TAG 5: Polentswa – und huch Bitterpan?
Nachdem wir am morgen alles nach Tierspuren abgesucht haben, waren wir beruhigt. Keine Katzen im Camp, alles ganz still geblieben. Wir machten uns sofort wieder zu einem Gamedrive auf. Unser Frühstück war nun auf Ouma Breakfast Rusks, gestippt in Milch, zusammengeschrumpft, was aber irgendwie cool und lecker war. Wir fuhren nun alle Wasserlöcher auf dem Weg nach Nossob an und wieder erlebten wir das gleiche Spiel wie am Vortag – keine Löwen, keine Leoparden, keine Geparden und auch nichts, was auf deren Anwesenheit schließen ließe. Ungefähr zwanzig Kilometer vor Nossob ging es dann los, überall auf dem weichen Sand der Hauptstrasse waren Löwenspuren zu sehen. Es gibt sie hier also wirklich, nur wie würden wir sie finden? Dann schrie meine Frau plötzlich: Löwen! Löwen! Und tatsächlich, direkt neben uns im Gebüsch gingen vier Löwen. Ich bremste und bemerkte, dass wir kurz vor dem Wasserloch Cubitje Quab waren.

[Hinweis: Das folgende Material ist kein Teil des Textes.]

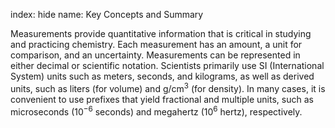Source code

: index: hide
name: Key Concepts and Summary

Measurements provide quantitative information that is critical in studying and practicing chemistry. Each measurement has an amount, a unit for comparison, and an uncertainty. Measurements can be represented in either decimal or scientific notation. Scientists primarily use SI (International System) units such as meters, seconds, and kilograms, as well as derived units, such as liters (for volume) and g/cm<sup>3</sup> (for density). In many cases, it is convenient to use prefixes that yield fractional and multiple units, such as microseconds (10<sup>−6</sup> seconds) and megahertz (10<sup>6</sup> hertz), respectively.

Ich positionierte schnell unseren Toyota am Wasserloch und da kamen sie auch schon. Eine Mutter mit drei Jungtieren von ca. 1 Jahr (würde ich so schätzen). Wir konnten zusammen mit noch einem anderen Fahrzeug die Löwenfamilie für ca. eine halbe Stunde beobachten, bevor sie Richtung Nossob Ebene im Gebüsch verschwanden. Wir strahlten nun und freuten uns über viele tolle Fotos, die wir von den Löwen machen konnten. Was für ein tolles Erlebnis! Aufgeregt und glücklich über die Sichtung fuhren wir nach Nossob. Nun wollten wir erst einmal unsere Vorräte auffüllen, endlich Feuerholz besorgen und ich wusste, nun würde endlich alles so, wie ich es mir erhofft hatte.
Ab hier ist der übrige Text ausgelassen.